:: Assignment ::
Repeat the entries below exactly. Drop the pictures.

- Opening Delimiter -

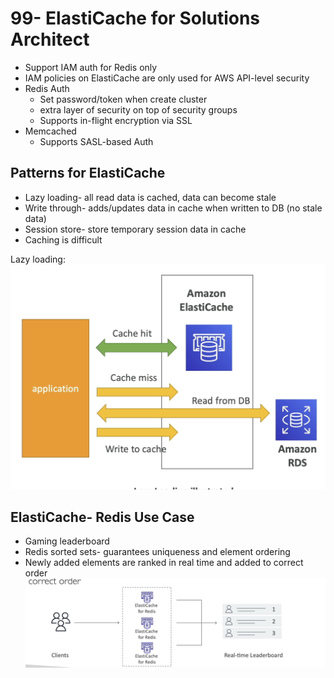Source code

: # 99- ElastiCache for Solutions Architect
- Support IAM auth for Redis only
- IAM policies on ElastiCache are only used for AWS API-level security
- Redis Auth
	- Set password/token when create cluster
	- extra layer of security on top of security groups
	- Supports in-flight encryption via SSL
- Memcached
	- Supports SASL-based Auth

## Patterns for ElastiCache
- Lazy loading- all read data is cached, data can become stale
- Write through- adds/updates data in cache when written to DB (no stale data)
- Session store- store temporary session data in cache
- Caching is difficult

Lazy loading:  ![image](attachments/20240704224724.png)

## ElastiCache- Redis Use Case
- Gaming leaderboard
- Redis sorted sets- guarantees uniqueness and element ordering
- Newly added elements are ranked in real time and added to correct order
![image](attachments/20240704224831.png)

- Closing Delimiter -

:: Answer section ::
Source code

: # 99- ElastiCache for Solutions Architect
- Support IAM auth for Redis only
- IAM policies on ElastiCache are only used for AWS API-level security
- Redis Auth
	- Set password/token when create cluster
	- extra layer of security on top of security groups
	- Supports in-flight encryption via SSL
- Memcached
	- Supports SASL-based Auth

## Patterns for ElastiCache
- Lazy loading- all read data is cached, data can become stale
- Write through- adds/updates data in cache when written to DB (no stale data)
- Session store- store temporary session data in cache
- Caching is difficult

Lazy loading:  ![image](attachments/20240704224724.png)

## ElastiCache- Redis Use Case
- Gaming leaderboard
- Redis sorted sets- guarantees uniqueness and element ordering
- Newly added elements are ranked in real time and added to correct order
![image](attachments/20240704224831.png)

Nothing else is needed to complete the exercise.